As we head out the main entrance, I spot Ash at the foot of the stairs, standing beside Gary, Dawn, Serena and two other people I don't know. His eyes catch mine, and he smiles sadly, but as we walk down the stairs, it's clear he's not going to come over. I turn away from him, clenching my jaw, not smiling back. Maybe it's wrong of me to expect so much from him so soon, but I at least thought he'd come to check on me. All this tells me is that I was right. He might like me, but he's still ashamed to be my friend, and so he's keeping it a secret, and avoiding me in public.

"What's going on?" Chloe asks, noticing the looks we gave one another.

I need to tell someone, to get it off my chest. "We hung out last night."

She's clearly surprised. "Not tutoring?"

"No, we went out in his car," I sigh. "I asked him why he wanted to hang out with me, and he said he doesn't care about popularity and that he likes me." I turn to look up at the sky.

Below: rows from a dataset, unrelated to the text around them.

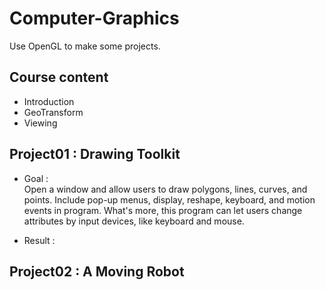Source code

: # Computer-Graphics
Use OpenGL to make some projects.
>

## Course content
- Introduction
- GeoTransform
- Viewing
>

## Project01 : Drawing Toolkit
- Goal :       
Open a window and allow users to draw polygons, lines, curves, and points. Include pop-up menus, display, reshape, keyboard, and motion events in program. What's more, this program can let users change attributes by input devices, like keyboard and mouse.
>
- Result :      

>
## Project02 : A Moving Robot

It's going to snow again. "But it's pretty obvious he was lying, because his friends don't even know I'm tutoring him, never mind that we've hung out a couple times."

She looks like she feels sorry for me. "It's not fair if he's keeping you a secret. Maybe you should bring it up to him?"

I shake my head. "No. We've only hung out two times, anyway. Maybe to him, we're not even friends. He has so many already."

I can tell she wants to argue, but she doesn't, and I change the subject until I drop her off outside her house and head the rest of the way back to mine alone. I'm sure as hell not telling my parents what happened today. I don't need anymore people thinking I'm getting bullied at school at the age of seventeen. It's humiliating enough as it is.